Some thoughts on
writing science fiction:
Do you believe in
alien contact? I do. I think the earth has been visited not just recently, but
over millennia by civilizations more advanced than ours. Why do I find it so
easy to believe? Let me tell you a story. (It’s what I do best.)
I grew up on a farm in
southern Michigan and I guess at some point, every male kid gets at least
momentarily interested in airplanes. To say that I had an interest in planes
would be like saying Kellogg’s of Battle Creek had an interest in breakfast
cereal. For a long time when I was growing up I ate, slept and breathed
airplanes. I drew them in the margins of my schoolbooks when other kids were
trying to draw female genitalia. My drawings were much better, probably because
I had actually seen airplanes. I built hundreds of models, some flying
models, some for static display. I still love planes and would have a pilot’s
license right now, if I could justify the cost, just so I could go tool around
over Kansas.
In about 1954 or 1955 a lot of
airplanes came
over our house. Seemed we were right in the traffic patterns for Detroit,
Toledo and Willow Run, which was an air base, so I got to know my planes pretty
well.
One day my mother and I happened
to be outside.
I don’t remember what we were doing out there in the yard, but I remember the
weather. It was a blustery spring day and the sky was laced with broken clouds
that were racing along to the south.
I heard a plane and before I
even looked up, I
knew what it was: a Douglas DC-3, the workhorse of the airlines in those days
and also the military “Gooney Bird” that carried thousands of troops in World
War II.
I peered skyward, looking through
the broken
cloud deck and spotted the plane, but then I called my mother’s attention to
it. There was an object circling the plane. It was either ball-shaped or
disk-shaped, we couldn’t tell, because by that time it was almost straight
overhead. It was as shiny as if it were chrome-plated. It was maybe ten or
twelve feet in diameter and it made no noise we could detect. There was only
the sound of the plane’s big Pratt and Whitney radial engines. This object
circled the plane smoothly and effortlessly and we actually found ourselves
looking for some sort of tether cable attaching it to the plane, for it never
increased or decreased its speed or its distance from the plane.

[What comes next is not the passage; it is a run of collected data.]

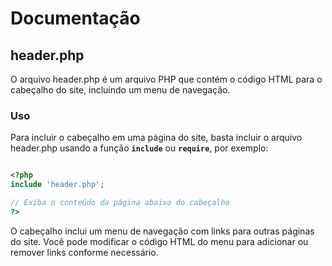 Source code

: # Documentação

## **header.php**

O arquivo header.php é um arquivo PHP que contém o código HTML para o cabeçalho do site, incluindo um menu de navegação.

### **Uso**

Para incluir o cabeçalho em uma página do site, basta incluir o arquivo header.php usando a função **`include`** ou **`require`**, por exemplo:

```php

<?php
include 'header.php';

// Exiba o conteúdo da página abaixo do cabeçalho
?>

```

O cabeçalho inclui um menu de navegação com links para outras páginas do site. Você pode modificar o código HTML do menu para adicionar ou remover links conforme necessário. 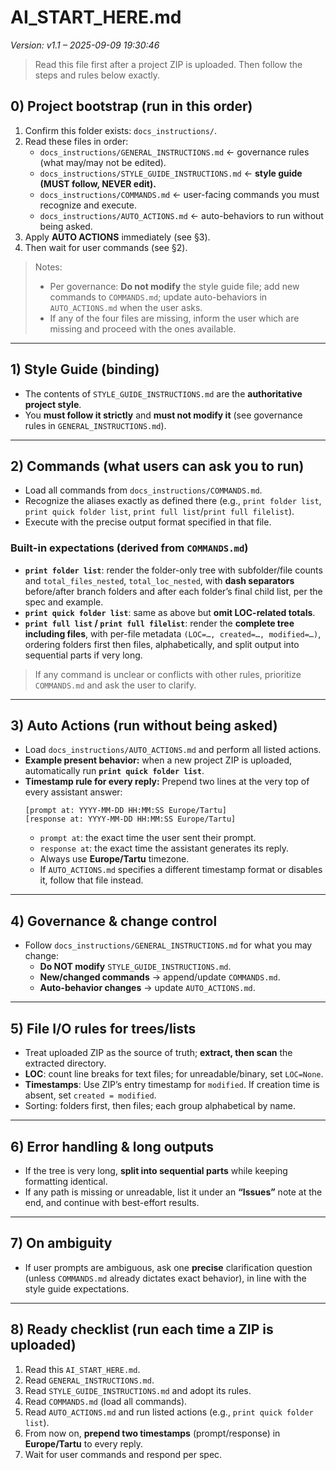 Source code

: # AI_START_HERE.md

_Version: v1.1 – 2025-09-09 19:30:46_



> Read this file first after a project ZIP is uploaded. Then follow the steps and rules below exactly.

## 0) Project bootstrap (run in this order)
1. Confirm this folder exists: `docs_instructions/`.
2. Read these files in order:
   - `docs_instructions/GENERAL_INSTRUCTIONS.md`  ← governance rules (what may/may not be edited).
   - `docs_instructions/STYLE_GUIDE_INSTRUCTIONS.md` ← **style guide (MUST follow, NEVER edit).**
   - `docs_instructions/COMMANDS.md` ← user-facing commands you must recognize and execute.
   - `docs_instructions/AUTO_ACTIONS.md` ← auto-behaviors to run without being asked.
3. Apply **AUTO ACTIONS** immediately (see §3).
4. Then wait for user commands (see §2).

> Notes:
> - Per governance: **Do not modify** the style guide file; add new commands to `COMMANDS.md`; update auto-behaviors in `AUTO_ACTIONS.md` when the user asks.
> - If any of the four files are missing, inform the user which are missing and proceed with the ones available.

---

## 1) Style Guide (binding)
- The contents of `STYLE_GUIDE_INSTRUCTIONS.md` are the **authoritative project style**.
- You **must follow it strictly** and **must not modify it** (see governance rules in `GENERAL_INSTRUCTIONS.md`).

---

## 2) Commands (what users can ask you to run)
- Load all commands from `docs_instructions/COMMANDS.md`.
- Recognize the aliases exactly as defined there (e.g., `print folder list`, `print quick folder list`, `print full list`/`print full filelist`).
- Execute with the precise output format specified in that file.

### Built-in expectations (derived from `COMMANDS.md`)
- **`print folder list`**: render the folder-only tree with subfolder/file counts and `total_files_nested`, `total_loc_nested`, with **dash separators** before/after branch folders and after each folder’s final child list, per the spec and example.
- **`print quick folder list`**: same as above but **omit LOC-related totals**.
- **`print full list` / `print full filelist`**: render the **complete tree including files**, with per-file metadata `(LOC=…, created=…, modified=…)`, ordering folders first then files, alphabetically, and split output into sequential parts if very long.

> If any command is unclear or conflicts with other rules, prioritize `COMMANDS.md` and ask the user to clarify.

---

## 3) Auto Actions (run without being asked)
- Load `docs_instructions/AUTO_ACTIONS.md` and perform all listed actions.
- **Example present behavior:** when a new project ZIP is uploaded, automatically run **`print quick folder list`**.
- **Timestamp rule for every reply:** Prepend two lines at the very top of every assistant answer:
  ```
  [prompt at: YYYY-MM-DD HH:MM:SS Europe/Tartu]
  [response at: YYYY-MM-DD HH:MM:SS Europe/Tartu]
  ```
  - `prompt at`: the exact time the user sent their prompt.
  - `response at`: the exact time the assistant generates its reply.
  - Always use **Europe/Tartu** timezone.
  - If `AUTO_ACTIONS.md` specifies a different timestamp format or disables it, follow that file instead.

---

## 4) Governance & change control
- Follow `docs_instructions/GENERAL_INSTRUCTIONS.md` for what you may change:
  - **Do NOT modify** `STYLE_GUIDE_INSTRUCTIONS.md`.
  - **New/changed commands** → append/update `COMMANDS.md`.
  - **Auto-behavior changes** → update `AUTO_ACTIONS.md`.

---

## 5) File I/O rules for trees/lists
- Treat uploaded ZIP as the source of truth; **extract, then scan** the extracted directory.
- **LOC**: count line breaks for text files; for unreadable/binary, set `LOC=None`.
- **Timestamps**: Use ZIP’s entry timestamp for `modified`. If creation time is absent, set `created = modified`.
- Sorting: folders first, then files; each group alphabetical by name.

---

## 6) Error handling & long outputs
- If the tree is very long, **split into sequential parts** while keeping formatting identical.
- If any path is missing or unreadable, list it under an **“Issues”** note at the end, and continue with best-effort results.

---

## 7) On ambiguity
- If user prompts are ambiguous, ask one **precise** clarification question (unless `COMMANDS.md` already dictates exact behavior), in line with the style guide expectations.

---

## 8) Ready checklist (run each time a ZIP is uploaded)
1. Read this `AI_START_HERE.md`.
2. Read `GENERAL_INSTRUCTIONS.md`.
3. Read `STYLE_GUIDE_INSTRUCTIONS.md` and adopt its rules.
4. Read `COMMANDS.md` (load all commands).
5. Read `AUTO_ACTIONS.md` and run listed actions (e.g., `print quick folder list`).
6. From now on, **prepend two timestamps** (prompt/response) in **Europe/Tartu** to every reply.
7. Wait for user commands and respond per spec.
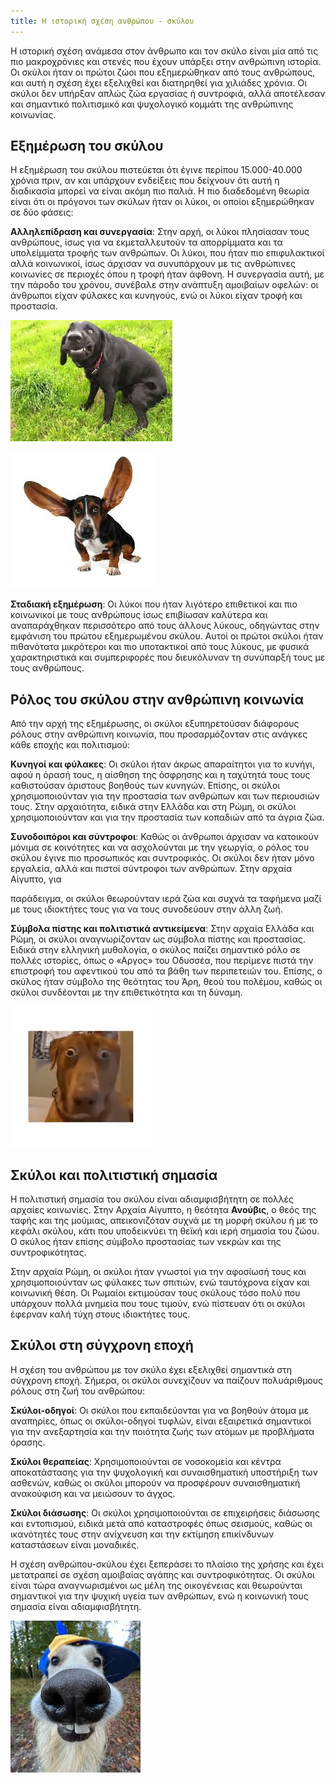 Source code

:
 ```yaml
---
title: Η ιστορική σχέση ανθρώπου - σκύλου
---
```

Η ιστορική σχέση ανάμεσα στον άνθρωπο και τον σκύλο είναι μία από τις πιο μακροχρόνιες και στενές που έχουν υπάρξει στην ανθρώπινη ιστορία. Οι σκύλοι ήταν οι πρώτοι ζώοι που εξημερώθηκαν από τους ανθρώπους, και αυτή η σχέση έχει εξελιχθεί και διατηρηθεί για χιλιάδες χρόνια. Οι σκύλοι δεν υπήρξαν απλώς ζώα εργασίας ή συντροφιά, αλλά αποτέλεσαν και σημαντικό πολιτισμικό και ψυχολογικό κομμάτι της ανθρώπινης κοινωνίας.



## **Εξημέρωση του σκύλου**

Η εξημέρωση του σκύλου πιστεύεται ότι έγινε περίπου 15.000-40.000 χρόνια πριν, αν και υπάρχουν ενδείξεις που δείχνουν ότι αυτή η διαδικασία μπορεί να είναι ακόμη πιο παλιά. Η πιο διαδεδομένη θεωρία είναι ότι οι πρόγονοι των σκύλων ήταν οι λύκοι, οι οποίοι εξημερώθηκαν σε δύο φάσεις:

**Αλληλεπίδραση και συνεργασία**: Στην αρχή, οι λύκοι πλησίασαν τους ανθρώπους, ίσως για να εκμεταλλευτούν τα απορρίμματα και τα υπολείμματα τροφής των ανθρώπων. Οι λύκοι, που ήταν πιο επιφυλακτικοί αλλά κοινωνικοί, ίσως άρχισαν να συνυπάρχουν με τις ανθρώπινες κοινωνίες σε περιοχές όπου η τροφή ήταν άφθονη. Η συνεργασία αυτή, με την πάροδο του χρόνου, συνέβαλε στην ανάπτυξη αμοιβαίων οφελών: οι άνθρωποι είχαν φύλακες και κυνηγούς, ενώ οι λύκοι είχαν τροφή και προστασία.

![](https://raw.githubusercontent.com/MichaelDim02/yiothesia-skylon/refs/heads/master/images/uploads/1_1.png)

![](https://raw.githubusercontent.com/MichaelDim02/yiothesia-skylon/refs/heads/master/images/uploads/1_2.png)

**Σταδιακή εξημέρωση**: Οι λύκοι που ήταν λιγότερο επιθετικοί και πιο κοινωνικοί με τους ανθρώπους ίσως επιβίωσαν καλύτερα και αναπαράχθηκαν περισσότερο από τους άλλους λύκους, οδηγώντας στην εμφάνιση του πρώτου εξημερωμένου σκύλου. Αυτοί οι πρώτοι σκύλοι ήταν πιθανότατα μικρότεροι και πιο υποτακτικοί από τους λύκους, με φυσικά χαρακτηριστικά και συμπεριφορές που διευκόλυναν τη συνύπαρξή τους με τους ανθρώπους.

## **Ρόλος του σκύλου στην ανθρώπινη κοινωνία**

Από την αρχή της εξημέρωσης, οι σκύλοι εξυπηρετούσαν διάφορους ρόλους στην ανθρώπινη κοινωνία, που προσαρμόζονταν στις ανάγκες κάθε εποχής και πολιτισμού:

**Κυνηγοί και φύλακες**: Οι σκύλοι ήταν άκρως απαραίτητοι για το κυνήγι, αφού η όρασή τους, η αίσθηση της όσφρησης και η ταχύτητά τους τους καθιστούσαν άριστους βοηθούς των κυνηγών. Επίσης, οι σκύλοι χρησιμοποιούνταν για την προστασία των ανθρώπων και των περιουσιών τους. Στην αρχαιότητα, ειδικά στην Ελλάδα και στη Ρώμη, οι σκύλοι χρησιμοποιούνταν και για την προστασία των κοπαδιών από τα άγρια ζώα.

**Συνοδοιπόροι και σύντροφοι**: Καθώς οι άνθρωποι άρχισαν να κατοικούν μόνιμα σε κοινότητες και να ασχολούνται με την γεωργία, ο ρόλος του σκύλου έγινε πιο προσωπικός και συντροφικός. Οι σκύλοι δεν ήταν μόνο εργαλεία, αλλά και πιστοί σύντροφοι των ανθρώπων. Στην αρχαία Αίγυπτο, για

παράδειγμα, οι σκύλοι θεωρούνταν ιερά ζώα και συχνά τα ταφήμενα μαζί με τους ιδιοκτήτες τους για να τους συνοδεύουν στην άλλη ζωή.

**Σύμβολα πίστης και πολιτιστικά αντικείμενα**: Στην αρχαία Ελλάδα και Ρώμη, οι σκύλοι αναγνωρίζονταν ως σύμβολα πίστης και προστασίας. Ειδικά στην ελληνική μυθολογία, ο σκύλος παίζει σημαντικό ρόλο σε πολλές ιστορίες, όπως ο «Αργος» του Οδυσσέα, που περίμενε πιστά την επιστροφή του αφεντικού του από τα βάθη των περιπετειών του. Επίσης, ο σκύλος ήταν σύμβολο της θεότητας του Άρη, θεού του πολέμου, καθώς οι σκύλοι συνδέονται με την επιθετικότητα και τη δύναμη.


![](https://raw.githubusercontent.com/MichaelDim02/yiothesia-skylon/refs/heads/master/images/uploads/1_3.png)


## **Σκύλοι και πολιτιστική σημασία**

Η πολιτιστική σημασία του σκύλου είναι αδιαμφισβήτητη σε πολλές αρχαίες κοινωνίες. Στην Αρχαία Αίγυπτο, η θεότητα **Ανούβις**, ο θεός της ταφής και της μούμιας, απεικονιζόταν συχνά με τη μορφή σκύλου ή με το κεφάλι σκύλου, κάτι που υποδεικνύει τη θεϊκή και ιερή σημασία του ζώου. Ο σκύλος ήταν επίσης σύμβολο προστασίας των νεκρών και της συντροφικότητας.

Στην αρχαία Ρώμη, οι σκύλοι ήταν γνωστοί για την αφοσίωσή τους και χρησιμοποιούνταν ως φύλακες των σπιτιών, ενώ ταυτόχρονα είχαν και κοινωνική θέση. Οι Ρωμαίοι εκτιμούσαν τους σκύλους τόσο πολύ που υπάρχουν πολλά μνημεία που τους τιμούν, ενώ πίστευαν ότι οι σκύλοι έφερναν καλή τύχη στους ιδιοκτήτες τους.

## **Σκύλοι στη σύγχρονη εποχή**

Η σχέση του ανθρώπου με τον σκύλο έχει εξελιχθεί σημαντικά στη σύγχρονη εποχή. Σήμερα, οι σκύλοι συνεχίζουν να παίζουν πολυάριθμους ρόλους στη ζωή του ανθρώπου:

**Σκύλοι-οδηγοί**: Οι σκύλοι που εκπαιδεύονται για να βοηθούν άτομα με αναπηρίες, όπως οι σκύλοι-οδηγοί τυφλών, είναι εξαιρετικά σημαντικοί για την ανεξαρτησία και την ποιότητα ζωής των ατόμων με προβλήματα όρασης.

**Σκύλοι θεραπείας**: Χρησιμοποιούνται σε νοσοκομεία και κέντρα αποκατάστασης για την ψυχολογική και συναισθηματική υποστήριξη των ασθενών, καθώς οι σκύλοι μπορούν να προσφέρουν συναισθηματική ανακούφιση και να μειώσουν το άγχος.

**Σκύλοι διάσωσης**: Οι σκύλοι χρησιμοποιούνται σε επιχειρήσεις διάσωσης και εντοπισμού, ειδικά μετά από καταστροφές όπως σεισμούς, καθώς οι ικανότητές τους στην ανίχνευση και την εκτίμηση επικίνδυνων καταστάσεων είναι μοναδικές.

Η σχέση ανθρώπου-σκύλου έχει ξεπεράσει το πλαίσιο της χρήσης και έχει μετατραπεί σε σχέση αμοιβαίας αγάπης και συντροφικότητας. Οι σκύλοι είναι τώρα αναγνωρισμένοι ως μέλη της οικογένειας και θεωρούνται σημαντικοί για την ψυχική υγεία των ανθρώπων, ενώ η κοινωνική τους σημασία είναι αδιαμφισβήτητη.

![](https://raw.githubusercontent.com/MichaelDim02/yiothesia-skylon/refs/heads/master/images/uploads/1_4.png)
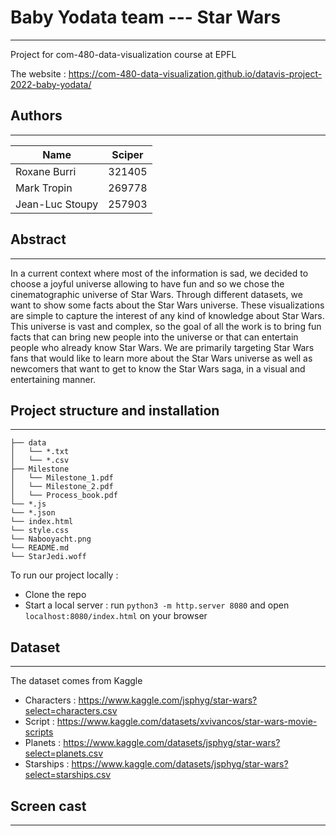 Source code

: # Baby Yodata team --- Star Wars
* * *

Project for com-480-data-visualization course at EPFL

The website : https://com-480-data-visualization.github.io/datavis-project-2022-baby-yodata/


## Authors

* * *

| Name          | Sciper |
| -----------   | ----------- |
| Roxane Burri      | 321405       |
| Mark Tropin   | 269778        |
| Jean-Luc Stoupy | 257903      |


## Abstract
* * *

In a current context where most of the information is sad, we decided to choose a joyful universe allowing to have fun and so we chose the cinematographic universe of Star Wars.
Through different datasets, we want to show some facts about the Star Wars universe. These visualizations are simple to capture the interest of any kind of knowledge about Star Wars. This universe is vast and complex, so the goal of all the work is to bring fun facts that can bring new people into the universe or that can entertain people who already know Star Wars. We are primarily targeting Star Wars fans that would like to learn more about the Star Wars universe as well as newcomers that want to get to know the Star Wars saga, in a visual and entertaining manner.

## Project structure and installation

* * *

```
├── data
│   └── *.txt
│   └── *.csv
├── Milestone
│   └── Milestone_1.pdf
│   └── Milestone_2.pdf
│   └── Process_book.pdf
└── *.js
└── *.json
└── index.html
└── style.css
└── Nabooyacht.png
└── README.md
└── StarJedi.woff
```

To run our project locally :

- Clone the repo
- Start a local server : run `python3 -m http.server 8080` and open `localhost:8080/index.html` on your browser



## Dataset
* * *

The dataset comes from Kaggle

- Characters : https://www.kaggle.com/jsphyg/star-wars?select=characters.csv
- Script : https://www.kaggle.com/datasets/xvivancos/star-wars-movie-scripts
- Planets : https://www.kaggle.com/datasets/jsphyg/star-wars?select=planets.csv
- Starships : https://www.kaggle.com/datasets/jsphyg/star-wars?select=starships.csv


## Screen cast
* * *


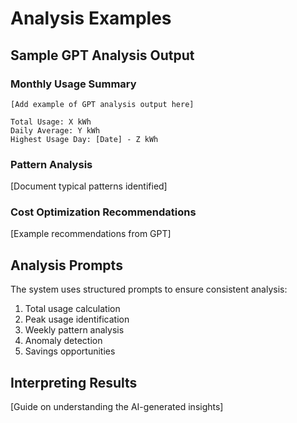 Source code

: # Analysis Examples

## Sample GPT Analysis Output

### Monthly Usage Summary
```
[Add example of GPT analysis output here]

Total Usage: X kWh
Daily Average: Y kWh
Highest Usage Day: [Date] - Z kWh
```

### Pattern Analysis
[Document typical patterns identified]

### Cost Optimization Recommendations
[Example recommendations from GPT]

## Analysis Prompts

The system uses structured prompts to ensure consistent analysis:

1. Total usage calculation
2. Peak usage identification
3. Weekly pattern analysis
4. Anomaly detection
5. Savings opportunities

## Interpreting Results

[Guide on understanding the AI-generated insights] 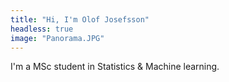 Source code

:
 ```yaml
---
title: "Hi, I'm Olof Josefsson"
headless: true
image: "Panorama.JPG"
---
```


I'm a MSc student in Statistics & Machine learning.
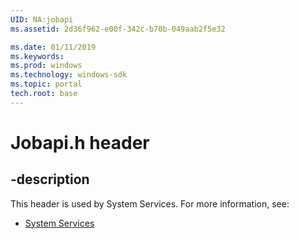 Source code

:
 ```yaml
---
UID: NA:jobapi
ms.assetid: 2d36f962-e00f-342c-b70b-049aab2f5e32

ms.date: 01/11/2019
ms.keywords: 
ms.prod: windows
ms.technology: windows-sdk
ms.topic: portal
tech.root: base
---
```


# Jobapi.h header


## -description


This header is used by System Services. For more information, see:

- [System Services](../_base/index.md)
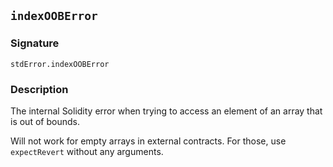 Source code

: ## `indexOOBError`

### Signature

```solidity
stdError.indexOOBError
```

### Description

The internal Solidity error when trying to access an element of an array that is out of bounds.

Will not work for empty arrays in external contracts. For those, use `expectRevert` without any arguments.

Now think about that for just
a minute. This
meant that whenever it crossed in front of or behind the plane, its speed had
to match perfectly the speed of the DC-3. And then when it went forward to pass
the plane it had to speed up and when it came down the other side to go around
behind again it had to slow just enough to match and make that perfect pass.
I am convinced the pilot of that
aircraft had
to know it was there. My mother and I speculated about whether it might have
been some secret military experiment or if we had witnessed a “flying saucer”.
I’m sure I’ll never know.
And that brings me to the next
phase of why I
like science fiction. A few years ago, I rode my motorcycle to Rachel, Nevada
and visited the Little Ale Inn (alien, get it?) an establishment that sits just
on the near side of Bald Mountain. On the other side of Bald Mountain is Area
51, which as we all know, does not exist. But we do know that the place is so
secret that deadly force is authorized against anyone who even climbs Bald
Mountain and tries to get a peek. We also know that the people who work there
live in Las Vegas and they are flown to work daily from Vegas in unmarked
airliners and back again each night.
The military has lately increased
the size of
Area 51 and they have also moved a lot of what they do there even farther back
into the mountains and they are buying up the land so they can make it even
more secure.
The nice man at the Little Ale
Inn had a lot to
say about Area 51 and the Nellis Bomb range in general. He said a few years
back, when they weren’t so touchy about security, he and some friends would
climb Bald Mountain with their cameras and video gear and sit up there and
drink beer and watch the show. Can’t do that anymore. The entire area is wired
with every kind of sensor and motion detector made and you will be nabbed
before you can even start up the mountain.
He says they were used to seeing
unusual lights
that would hover and flicker and sometimes go from a complete standstill to
thousands of miles per hour in the blink of an eye and just as quickly stop
again. He recalled being chased across the desert in his car by silent aircraft
that lit the entire desert and were too bright to look at or photograph. He was
convinced that the military were reverse-engineering captured alien spacecraft
out there in order to get so far ahead technologically that no other country
would ever catch us. Makes me sleep better at night.
Over the years I have done my
share of reading.
I have read most of the good UFO reports that were filed away as unexplainable.
At this point, nothing would surprise me.
So, what does the sci-fi writer
really do?
Well, if he’s good, he takes known technology, combines it with speculative,
future technology and weaves a story around it. I have written three novels and
two novellas, all dealing with sci-fi and the supernatural. At some point I
might even let you read them. They never found publication, but they’re still
fun. But you have to be able to suspend your disbelief. That’s what the
sci-fi writer really says when he takes on the reader. He says, in effect, “I’m
gonna tell you a bullshit whopper of a story, a big fucking lie, and I want you
to believe it, but only for as long as it takes you to read it. After that,
I’ll return you to reality, because we both know it’s all bullshit.